Genetic differences or spontaneous changes in our genes lead to disease and we are interested in understanding the genetic basis disease and cancer. Uveal melanoma is a rare and devastating eye cancer of adults. We identified two genes which together are mutated in the majority of uveal melanomas (genes termed BAP1 and SF3B1). We are using a variety of model systems to examine the consequences of these mutations and to identify ways of combatting their effects. This includes modeling uveal melanoma causing mutations in the fly and in eye organotypic models. We are also interested the genetic basis of other forms of melanoma such as acral melanoma which predominantly affects individuals with skin of color.
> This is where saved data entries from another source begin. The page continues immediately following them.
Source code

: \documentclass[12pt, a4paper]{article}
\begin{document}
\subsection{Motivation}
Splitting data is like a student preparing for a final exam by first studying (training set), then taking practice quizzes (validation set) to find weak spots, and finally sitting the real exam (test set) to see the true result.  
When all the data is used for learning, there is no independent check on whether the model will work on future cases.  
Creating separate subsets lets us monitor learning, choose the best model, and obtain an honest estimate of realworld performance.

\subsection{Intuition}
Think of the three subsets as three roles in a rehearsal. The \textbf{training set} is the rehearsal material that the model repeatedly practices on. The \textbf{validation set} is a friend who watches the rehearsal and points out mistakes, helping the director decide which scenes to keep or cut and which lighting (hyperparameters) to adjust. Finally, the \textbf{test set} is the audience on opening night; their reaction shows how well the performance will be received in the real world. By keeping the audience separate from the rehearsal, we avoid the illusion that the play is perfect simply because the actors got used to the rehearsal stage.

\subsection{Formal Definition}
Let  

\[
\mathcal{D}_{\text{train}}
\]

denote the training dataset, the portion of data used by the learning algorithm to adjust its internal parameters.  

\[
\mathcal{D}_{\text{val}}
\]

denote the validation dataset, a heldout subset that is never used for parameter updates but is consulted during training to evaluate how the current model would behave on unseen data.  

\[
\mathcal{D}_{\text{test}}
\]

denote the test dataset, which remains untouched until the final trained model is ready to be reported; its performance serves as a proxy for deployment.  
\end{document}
Fig. 1. Progression to uveal melanoma showing the major genetic alterations in a neural crest cell of the eye that leads to tumors of different metastatic competency.


Psoriasis and psoriatic arthritis are chronic inflammatory diseases of the skin and joints. We identified a gene mutated in familial forms of psoriasis and psoriatic arthritis (CARD14) which is predominantly found in skin cells (keratinocytes) and endothelial cells. We showed that CARD14 mutations led to enhanced activation of NF-kB signaling in these cells. We continue to use genetic approaches to identify additional genes mutated in these diseases and use state of the art genetic and genomic approaches to try to understand more fully how psoriasis and psoriatic arthritis develop.

Fig2. Model of Ps and PsA pathogenesis induced by altered CARD14 signaling in the skin

Our laboratory is affiliated with the Department of Oncological Sciences, the Department of Dermatology and Genetics and Genome Sciences and the Tisch Cancer Institute at the Icahn School of Medicine at Mount Sinai, in New York City.